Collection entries

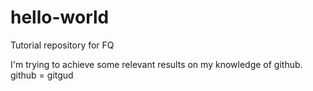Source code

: # hello-world
Tutorial repository for FQ

I'm trying to achieve some relevant results on my knowledge of github. github = gitgud
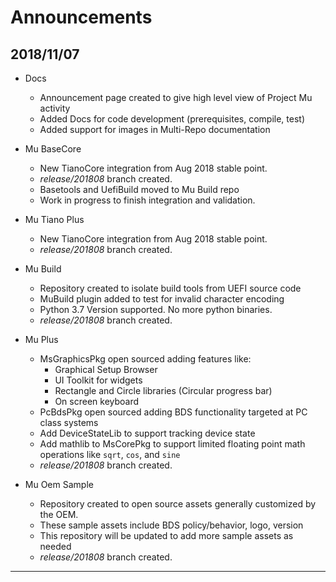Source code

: # Announcements

## 2018/11/07

* Docs
    * Announcement page created to give high level view of Project Mu activity
    * Added Docs for code development (prerequisites, compile, test)
    * Added support for images in Multi-Repo documentation

* Mu BaseCore
    * New TianoCore integration from Aug 2018 stable point. 
    * _release/201808_ branch created.
    * Basetools and UefiBuild moved to Mu Build repo
    * Work in progress to finish integration and validation. 

* Mu Tiano Plus
    * New TianoCore integration from Aug 2018 stable point. 
    * _release/201808_ branch created.

* Mu Build
    * Repository created to isolate build tools from UEFI source code
    * MuBuild plugin added to test for invalid character encoding
    * Python 3.7 Version supported. No more python binaries.
    * _release/201808_ branch created.  

* Mu Plus
    * MsGraphicsPkg open sourced adding features like:
        * Graphical Setup Browser
        * UI Toolkit for widgets
        * Rectangle and Circle libraries (Circular progress bar)
        * On screen keyboard
    * PcBdsPkg open sourced adding BDS functionality targeted at PC class systems
    * Add DeviceStateLib to support tracking device state
    * Add mathlib to MsCorePkg to support limited floating point math operations like `sqrt`, `cos`, and `sine`
    * _release/201808_ branch created.

* Mu Oem Sample
    * Repository created to open source assets generally customized by the OEM. 
    * These sample assets include BDS policy/behavior, logo, version
    * This repository will be updated to add more sample assets as needed
    * _release/201808_ branch created.

___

## Task goal:
Your copy should match the records above exactly, except that it contains no pictures.

## Reply:
Source code

: # hello-world
Tutorial repository for FQ

I'm trying to achieve some relevant results on my knowledge of github. github = gitgud
Source code

: # Announcements

## 2018/11/07

* Docs
    * Announcement page created to give high level view of Project Mu activity
    * Added Docs for code development (prerequisites, compile, test)
    * Added support for images in Multi-Repo documentation

* Mu BaseCore
    * New TianoCore integration from Aug 2018 stable point. 
    * _release/201808_ branch created.
    * Basetools and UefiBuild moved to Mu Build repo
    * Work in progress to finish integration and validation. 

* Mu Tiano Plus
    * New TianoCore integration from Aug 2018 stable point. 
    * _release/201808_ branch created.

* Mu Build
    * Repository created to isolate build tools from UEFI source code
    * MuBuild plugin added to test for invalid character encoding
    * Python 3.7 Version supported. No more python binaries.
    * _release/201808_ branch created.  

* Mu Plus
    * MsGraphicsPkg open sourced adding features like:
        * Graphical Setup Browser
        * UI Toolkit for widgets
        * Rectangle and Circle libraries (Circular progress bar)
        * On screen keyboard
    * PcBdsPkg open sourced adding BDS functionality targeted at PC class systems
    * Add DeviceStateLib to support tracking device state
    * Add mathlib to MsCorePkg to support limited floating point math operations like `sqrt`, `cos`, and `sine`
    * _release/201808_ branch created.

* Mu Oem Sample
    * Repository created to open source assets generally customized by the OEM. 
    * These sample assets include BDS policy/behavior, logo, version
    * This repository will be updated to add more sample assets as needed
    * _release/201808_ branch created.

___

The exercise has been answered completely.